Profiling Python scripts#
ROCm Systems Profiler supports profiling Python code at the
source level and the script level.
Python support is enabled via the ROCPROFSYS_USE_PYTHON
and the
ROCPROFSYS_PYTHON_VERSIONS="<MAJOR>.<MINOR>
CMake options.
Alternatively, to build multiple Python versions, use
ROCPROFSYS_PYTHON_VERSIONS="<MAJOR>.<MINOR>;[<MAJOR>.<MINOR>]"
,
and ROCPROFSYS_PYTHON_ROOT_DIRS="/path/to/version;[/path/to/version]"
instead of ROCPROFSYS_PYTHON_VERSION
.
When building multiple Python versions, the length of the ROCPROFSYS_PYTHON_VERSIONS
and ROCPROFSYS_PYTHON_ROOT_DIRS
lists must
be the same size.
Note
When using ROCm Systems Profiler with Python programs, the Python interpreter major and minor version (e.g. 3.7)

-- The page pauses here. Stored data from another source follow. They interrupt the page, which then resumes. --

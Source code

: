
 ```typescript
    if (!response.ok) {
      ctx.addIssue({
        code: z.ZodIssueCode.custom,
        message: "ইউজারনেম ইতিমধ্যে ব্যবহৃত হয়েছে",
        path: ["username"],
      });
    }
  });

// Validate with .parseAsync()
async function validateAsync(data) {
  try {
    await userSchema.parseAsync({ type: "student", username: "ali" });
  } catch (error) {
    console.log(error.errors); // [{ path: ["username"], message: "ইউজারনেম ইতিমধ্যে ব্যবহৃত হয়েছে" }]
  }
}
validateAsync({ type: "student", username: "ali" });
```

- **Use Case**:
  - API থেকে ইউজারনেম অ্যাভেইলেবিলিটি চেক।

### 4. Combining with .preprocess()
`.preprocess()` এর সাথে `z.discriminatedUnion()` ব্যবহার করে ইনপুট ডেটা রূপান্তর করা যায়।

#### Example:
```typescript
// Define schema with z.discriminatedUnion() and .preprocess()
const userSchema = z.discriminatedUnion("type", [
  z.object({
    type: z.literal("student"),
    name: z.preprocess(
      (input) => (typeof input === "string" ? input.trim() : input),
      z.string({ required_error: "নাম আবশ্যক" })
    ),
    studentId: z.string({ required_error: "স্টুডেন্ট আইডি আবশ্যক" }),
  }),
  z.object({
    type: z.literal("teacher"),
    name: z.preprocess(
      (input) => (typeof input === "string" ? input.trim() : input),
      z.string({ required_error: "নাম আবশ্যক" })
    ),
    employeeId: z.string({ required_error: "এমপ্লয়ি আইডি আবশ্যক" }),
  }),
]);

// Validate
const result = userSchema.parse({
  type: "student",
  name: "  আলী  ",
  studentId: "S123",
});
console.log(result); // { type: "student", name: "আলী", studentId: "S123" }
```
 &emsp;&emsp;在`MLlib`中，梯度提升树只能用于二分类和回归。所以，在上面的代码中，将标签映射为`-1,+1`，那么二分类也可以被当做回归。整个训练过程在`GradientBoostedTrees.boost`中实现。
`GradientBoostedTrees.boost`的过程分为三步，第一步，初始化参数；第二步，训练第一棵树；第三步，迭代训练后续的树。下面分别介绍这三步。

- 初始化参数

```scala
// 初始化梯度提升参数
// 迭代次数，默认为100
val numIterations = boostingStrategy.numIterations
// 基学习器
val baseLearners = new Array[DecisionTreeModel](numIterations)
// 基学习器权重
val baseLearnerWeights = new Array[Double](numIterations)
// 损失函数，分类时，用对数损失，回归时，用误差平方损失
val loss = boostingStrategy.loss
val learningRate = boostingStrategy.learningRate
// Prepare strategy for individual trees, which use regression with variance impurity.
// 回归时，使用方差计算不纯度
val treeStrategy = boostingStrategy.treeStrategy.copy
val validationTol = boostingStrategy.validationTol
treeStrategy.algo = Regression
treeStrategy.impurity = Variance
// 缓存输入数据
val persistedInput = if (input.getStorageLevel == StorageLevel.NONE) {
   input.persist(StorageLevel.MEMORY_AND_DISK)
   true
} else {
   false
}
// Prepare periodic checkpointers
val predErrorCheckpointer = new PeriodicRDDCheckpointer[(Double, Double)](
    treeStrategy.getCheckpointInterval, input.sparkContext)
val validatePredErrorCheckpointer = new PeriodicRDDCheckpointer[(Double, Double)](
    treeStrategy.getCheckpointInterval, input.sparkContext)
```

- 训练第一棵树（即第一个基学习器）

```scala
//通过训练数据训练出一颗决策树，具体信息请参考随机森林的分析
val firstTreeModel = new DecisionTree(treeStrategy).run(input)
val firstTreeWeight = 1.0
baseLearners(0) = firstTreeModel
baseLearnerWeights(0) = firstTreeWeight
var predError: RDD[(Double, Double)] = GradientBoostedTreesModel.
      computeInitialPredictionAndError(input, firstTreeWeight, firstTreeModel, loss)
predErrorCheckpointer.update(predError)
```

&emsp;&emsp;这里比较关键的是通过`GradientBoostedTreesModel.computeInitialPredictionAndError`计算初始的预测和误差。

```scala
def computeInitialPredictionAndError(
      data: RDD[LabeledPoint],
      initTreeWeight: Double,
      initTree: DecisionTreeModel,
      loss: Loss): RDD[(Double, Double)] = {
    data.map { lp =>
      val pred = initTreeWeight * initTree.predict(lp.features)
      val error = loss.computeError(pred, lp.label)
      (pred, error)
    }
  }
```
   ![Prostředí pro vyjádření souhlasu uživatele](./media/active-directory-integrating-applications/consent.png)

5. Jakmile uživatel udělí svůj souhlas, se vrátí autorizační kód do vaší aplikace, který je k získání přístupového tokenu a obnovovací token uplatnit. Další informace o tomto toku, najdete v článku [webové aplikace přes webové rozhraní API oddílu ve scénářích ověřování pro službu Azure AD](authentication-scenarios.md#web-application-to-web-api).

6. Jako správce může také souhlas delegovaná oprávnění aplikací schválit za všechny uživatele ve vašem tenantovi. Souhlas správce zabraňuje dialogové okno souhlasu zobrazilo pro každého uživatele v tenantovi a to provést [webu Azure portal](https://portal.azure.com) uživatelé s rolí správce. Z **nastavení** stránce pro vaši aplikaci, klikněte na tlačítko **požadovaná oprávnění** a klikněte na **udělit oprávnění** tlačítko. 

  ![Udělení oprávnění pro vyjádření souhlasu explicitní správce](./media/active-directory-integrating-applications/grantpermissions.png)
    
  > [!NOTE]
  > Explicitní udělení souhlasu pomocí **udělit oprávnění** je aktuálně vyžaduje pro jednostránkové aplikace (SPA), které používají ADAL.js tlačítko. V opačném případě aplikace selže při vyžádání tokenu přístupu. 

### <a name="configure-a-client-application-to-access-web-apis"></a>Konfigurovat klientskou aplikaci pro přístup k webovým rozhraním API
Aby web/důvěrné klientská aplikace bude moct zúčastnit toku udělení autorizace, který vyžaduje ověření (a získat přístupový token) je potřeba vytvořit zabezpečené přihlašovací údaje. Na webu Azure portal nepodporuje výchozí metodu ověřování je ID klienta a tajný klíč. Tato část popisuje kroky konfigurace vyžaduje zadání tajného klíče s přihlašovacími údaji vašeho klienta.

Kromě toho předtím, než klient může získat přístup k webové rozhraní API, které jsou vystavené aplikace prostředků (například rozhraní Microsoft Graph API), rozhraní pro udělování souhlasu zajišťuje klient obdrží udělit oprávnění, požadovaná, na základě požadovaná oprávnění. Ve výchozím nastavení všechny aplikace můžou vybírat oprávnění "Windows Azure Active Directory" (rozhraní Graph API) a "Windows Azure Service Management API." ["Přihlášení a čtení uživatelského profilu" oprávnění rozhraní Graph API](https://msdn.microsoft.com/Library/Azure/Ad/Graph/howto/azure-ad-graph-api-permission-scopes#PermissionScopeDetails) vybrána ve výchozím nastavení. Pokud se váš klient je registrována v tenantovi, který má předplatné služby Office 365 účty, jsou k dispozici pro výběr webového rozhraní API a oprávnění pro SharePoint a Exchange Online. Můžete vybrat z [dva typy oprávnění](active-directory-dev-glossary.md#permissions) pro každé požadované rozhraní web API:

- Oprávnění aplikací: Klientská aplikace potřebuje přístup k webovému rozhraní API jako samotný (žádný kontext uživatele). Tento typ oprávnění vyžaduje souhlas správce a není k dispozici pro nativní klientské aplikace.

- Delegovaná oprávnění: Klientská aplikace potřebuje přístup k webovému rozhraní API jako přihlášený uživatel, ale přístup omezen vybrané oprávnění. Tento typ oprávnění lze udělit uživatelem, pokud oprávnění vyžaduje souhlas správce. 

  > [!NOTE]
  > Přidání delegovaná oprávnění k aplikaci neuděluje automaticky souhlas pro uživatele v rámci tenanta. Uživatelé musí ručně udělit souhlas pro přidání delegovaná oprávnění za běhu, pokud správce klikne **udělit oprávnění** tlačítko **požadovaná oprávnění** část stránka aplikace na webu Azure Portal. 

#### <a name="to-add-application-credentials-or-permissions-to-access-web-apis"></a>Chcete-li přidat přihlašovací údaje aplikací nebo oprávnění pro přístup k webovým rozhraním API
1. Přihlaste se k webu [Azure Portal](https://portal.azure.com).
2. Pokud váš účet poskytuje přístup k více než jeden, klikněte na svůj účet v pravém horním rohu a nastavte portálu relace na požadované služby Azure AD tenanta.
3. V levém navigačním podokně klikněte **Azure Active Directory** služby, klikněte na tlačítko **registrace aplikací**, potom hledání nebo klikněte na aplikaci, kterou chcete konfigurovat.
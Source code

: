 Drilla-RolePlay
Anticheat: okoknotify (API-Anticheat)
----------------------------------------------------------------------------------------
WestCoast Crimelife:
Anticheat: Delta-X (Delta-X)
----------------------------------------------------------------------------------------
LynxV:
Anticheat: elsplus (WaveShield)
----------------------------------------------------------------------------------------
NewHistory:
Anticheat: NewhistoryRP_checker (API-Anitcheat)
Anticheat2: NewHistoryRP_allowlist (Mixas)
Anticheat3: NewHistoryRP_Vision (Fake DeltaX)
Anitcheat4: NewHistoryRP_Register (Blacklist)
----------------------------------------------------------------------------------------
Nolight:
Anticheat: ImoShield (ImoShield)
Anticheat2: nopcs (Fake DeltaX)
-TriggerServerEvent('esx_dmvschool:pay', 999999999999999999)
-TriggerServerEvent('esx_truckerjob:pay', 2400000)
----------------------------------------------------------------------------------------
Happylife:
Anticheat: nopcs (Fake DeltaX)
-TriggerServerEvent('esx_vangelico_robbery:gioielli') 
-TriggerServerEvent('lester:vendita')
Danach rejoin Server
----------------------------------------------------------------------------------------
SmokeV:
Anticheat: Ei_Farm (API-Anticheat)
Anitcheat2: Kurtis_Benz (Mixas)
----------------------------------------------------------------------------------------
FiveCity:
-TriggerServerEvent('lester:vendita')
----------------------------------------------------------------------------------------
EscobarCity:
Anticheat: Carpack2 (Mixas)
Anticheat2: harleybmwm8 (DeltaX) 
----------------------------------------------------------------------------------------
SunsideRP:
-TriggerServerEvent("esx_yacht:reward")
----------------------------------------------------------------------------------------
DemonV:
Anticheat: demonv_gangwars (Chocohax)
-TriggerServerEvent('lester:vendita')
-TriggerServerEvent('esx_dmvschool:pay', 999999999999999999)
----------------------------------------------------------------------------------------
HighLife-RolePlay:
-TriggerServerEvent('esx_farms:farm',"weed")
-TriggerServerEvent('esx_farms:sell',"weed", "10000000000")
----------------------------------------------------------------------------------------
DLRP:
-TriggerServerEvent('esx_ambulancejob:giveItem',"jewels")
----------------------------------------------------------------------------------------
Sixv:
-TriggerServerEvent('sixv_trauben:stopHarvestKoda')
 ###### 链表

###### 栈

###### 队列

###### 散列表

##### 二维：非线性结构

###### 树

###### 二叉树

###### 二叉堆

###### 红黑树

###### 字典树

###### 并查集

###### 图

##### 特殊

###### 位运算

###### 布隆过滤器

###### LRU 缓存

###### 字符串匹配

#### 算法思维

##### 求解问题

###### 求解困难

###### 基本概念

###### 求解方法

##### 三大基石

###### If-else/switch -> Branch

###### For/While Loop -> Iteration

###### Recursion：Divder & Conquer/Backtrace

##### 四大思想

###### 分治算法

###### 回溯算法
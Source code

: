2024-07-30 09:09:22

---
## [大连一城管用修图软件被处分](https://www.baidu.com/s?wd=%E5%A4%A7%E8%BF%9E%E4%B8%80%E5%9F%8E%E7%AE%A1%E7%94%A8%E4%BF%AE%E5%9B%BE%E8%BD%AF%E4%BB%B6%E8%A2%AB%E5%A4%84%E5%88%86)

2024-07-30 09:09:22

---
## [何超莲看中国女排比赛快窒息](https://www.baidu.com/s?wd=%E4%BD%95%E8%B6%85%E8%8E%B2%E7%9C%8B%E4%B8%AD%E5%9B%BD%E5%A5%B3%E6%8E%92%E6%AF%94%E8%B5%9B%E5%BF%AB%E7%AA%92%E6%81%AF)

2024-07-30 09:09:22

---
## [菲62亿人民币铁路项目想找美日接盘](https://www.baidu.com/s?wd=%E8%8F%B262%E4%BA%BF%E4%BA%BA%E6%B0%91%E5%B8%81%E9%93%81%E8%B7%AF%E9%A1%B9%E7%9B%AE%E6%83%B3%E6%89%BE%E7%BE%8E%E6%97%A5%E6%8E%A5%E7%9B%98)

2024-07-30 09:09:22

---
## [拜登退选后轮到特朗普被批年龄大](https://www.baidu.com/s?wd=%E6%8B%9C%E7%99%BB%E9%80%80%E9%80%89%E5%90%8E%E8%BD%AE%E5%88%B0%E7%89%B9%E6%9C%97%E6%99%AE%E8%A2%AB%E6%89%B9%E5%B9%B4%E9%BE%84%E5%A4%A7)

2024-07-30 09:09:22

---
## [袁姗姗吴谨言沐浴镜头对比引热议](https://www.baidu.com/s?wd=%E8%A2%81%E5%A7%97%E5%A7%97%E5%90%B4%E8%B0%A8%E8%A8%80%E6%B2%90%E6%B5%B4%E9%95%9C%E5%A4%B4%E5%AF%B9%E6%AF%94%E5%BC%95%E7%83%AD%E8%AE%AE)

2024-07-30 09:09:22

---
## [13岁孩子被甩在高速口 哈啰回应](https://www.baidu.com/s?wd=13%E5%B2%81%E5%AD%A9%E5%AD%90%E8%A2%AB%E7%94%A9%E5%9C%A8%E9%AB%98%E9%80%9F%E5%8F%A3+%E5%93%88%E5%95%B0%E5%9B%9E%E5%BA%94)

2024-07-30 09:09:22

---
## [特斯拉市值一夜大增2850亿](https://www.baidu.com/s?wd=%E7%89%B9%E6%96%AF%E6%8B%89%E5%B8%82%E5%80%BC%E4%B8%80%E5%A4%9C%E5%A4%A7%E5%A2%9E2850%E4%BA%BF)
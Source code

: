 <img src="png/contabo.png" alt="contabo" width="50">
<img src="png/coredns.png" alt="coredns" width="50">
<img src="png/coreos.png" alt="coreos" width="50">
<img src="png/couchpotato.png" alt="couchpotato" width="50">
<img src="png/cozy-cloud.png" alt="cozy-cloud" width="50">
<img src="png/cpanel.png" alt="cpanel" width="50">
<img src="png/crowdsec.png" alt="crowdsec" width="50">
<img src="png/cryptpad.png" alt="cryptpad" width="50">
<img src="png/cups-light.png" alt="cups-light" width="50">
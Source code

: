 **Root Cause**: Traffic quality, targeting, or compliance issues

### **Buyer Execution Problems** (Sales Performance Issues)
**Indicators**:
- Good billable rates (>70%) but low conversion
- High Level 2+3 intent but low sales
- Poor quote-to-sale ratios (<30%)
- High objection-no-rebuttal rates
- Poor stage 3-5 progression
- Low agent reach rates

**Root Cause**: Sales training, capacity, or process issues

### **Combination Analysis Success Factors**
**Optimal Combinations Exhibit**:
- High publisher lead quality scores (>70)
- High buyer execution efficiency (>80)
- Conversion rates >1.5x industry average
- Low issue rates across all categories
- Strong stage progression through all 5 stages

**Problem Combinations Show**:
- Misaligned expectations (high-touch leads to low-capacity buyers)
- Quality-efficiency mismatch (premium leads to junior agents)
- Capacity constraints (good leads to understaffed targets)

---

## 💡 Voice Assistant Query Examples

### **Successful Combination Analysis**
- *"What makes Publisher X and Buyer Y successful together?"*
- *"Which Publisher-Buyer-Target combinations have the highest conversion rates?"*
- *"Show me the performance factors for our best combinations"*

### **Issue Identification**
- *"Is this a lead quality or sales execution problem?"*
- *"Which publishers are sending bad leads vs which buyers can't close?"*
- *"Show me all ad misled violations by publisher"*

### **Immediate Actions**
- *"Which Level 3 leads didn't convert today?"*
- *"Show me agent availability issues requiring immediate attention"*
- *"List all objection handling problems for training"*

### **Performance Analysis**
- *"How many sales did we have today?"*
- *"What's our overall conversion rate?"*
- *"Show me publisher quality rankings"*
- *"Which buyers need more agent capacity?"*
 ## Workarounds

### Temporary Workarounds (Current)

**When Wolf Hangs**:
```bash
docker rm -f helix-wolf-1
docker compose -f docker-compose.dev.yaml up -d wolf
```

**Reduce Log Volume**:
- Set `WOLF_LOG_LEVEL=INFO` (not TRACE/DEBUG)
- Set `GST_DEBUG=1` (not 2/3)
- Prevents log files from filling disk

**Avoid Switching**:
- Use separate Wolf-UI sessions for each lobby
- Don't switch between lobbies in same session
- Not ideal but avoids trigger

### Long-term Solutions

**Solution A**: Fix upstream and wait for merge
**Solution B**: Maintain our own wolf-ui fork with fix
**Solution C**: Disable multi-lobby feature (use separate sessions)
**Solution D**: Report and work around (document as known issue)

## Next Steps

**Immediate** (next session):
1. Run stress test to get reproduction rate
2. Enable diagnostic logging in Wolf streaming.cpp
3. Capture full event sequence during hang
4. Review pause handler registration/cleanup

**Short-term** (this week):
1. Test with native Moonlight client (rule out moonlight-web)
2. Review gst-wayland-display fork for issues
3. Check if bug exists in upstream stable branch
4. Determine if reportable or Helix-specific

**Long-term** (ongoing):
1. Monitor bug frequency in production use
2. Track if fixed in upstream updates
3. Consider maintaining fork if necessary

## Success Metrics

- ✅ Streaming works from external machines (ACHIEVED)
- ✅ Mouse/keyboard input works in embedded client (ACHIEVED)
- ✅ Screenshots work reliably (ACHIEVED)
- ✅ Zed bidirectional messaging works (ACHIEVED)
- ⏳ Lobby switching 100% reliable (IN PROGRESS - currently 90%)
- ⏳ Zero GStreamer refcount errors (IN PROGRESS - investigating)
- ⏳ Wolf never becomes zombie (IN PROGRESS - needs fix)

must match the interpreter major and minor version
used when compiling the Python bindings. When building ROCm Systems Profiler,
the shared object file libpyrocprofsys.<IMPL>-<VERSION>-<ARCH>-<OS>-<ABI>.so
is generated
where IMPL
is the Python implementation, VERSION
is the major and minor
version, ARCH
is the architecture,
OS
is the operating system, and ABI
is the application binary interface,
for example, libpyrocprofsys.cpython-38-x86_64-linux-gnu.so
.
Getting started#
The ROCm Systems Profiler Python package is installed in lib/pythonX.Y/site-packages/rocprofsys
.
To ensure the Python interpreter can find the ROCm Systems Profiler package,
add this path to the PYTHONPATH
environment variable, as in the following example:
export PYTHONPATH=/opt/rocprofiler-systems/lib/python3.8/site-packages:${PYTHONPATH}
Both the share/rocprofiler-systems/setup-env.sh
script and the module file in
share/modulefiles/rocprofiler-systems
automatically handle the prefixing of the PYTHONPATH
environment variable.
Running ROCm Systems Profiler on a Python script#
ROCm Systems Profiler provides an rocprof-sys-python
helper bash script which
ensures PYTHONPATH
is properly set and the correct Python interpreter is used.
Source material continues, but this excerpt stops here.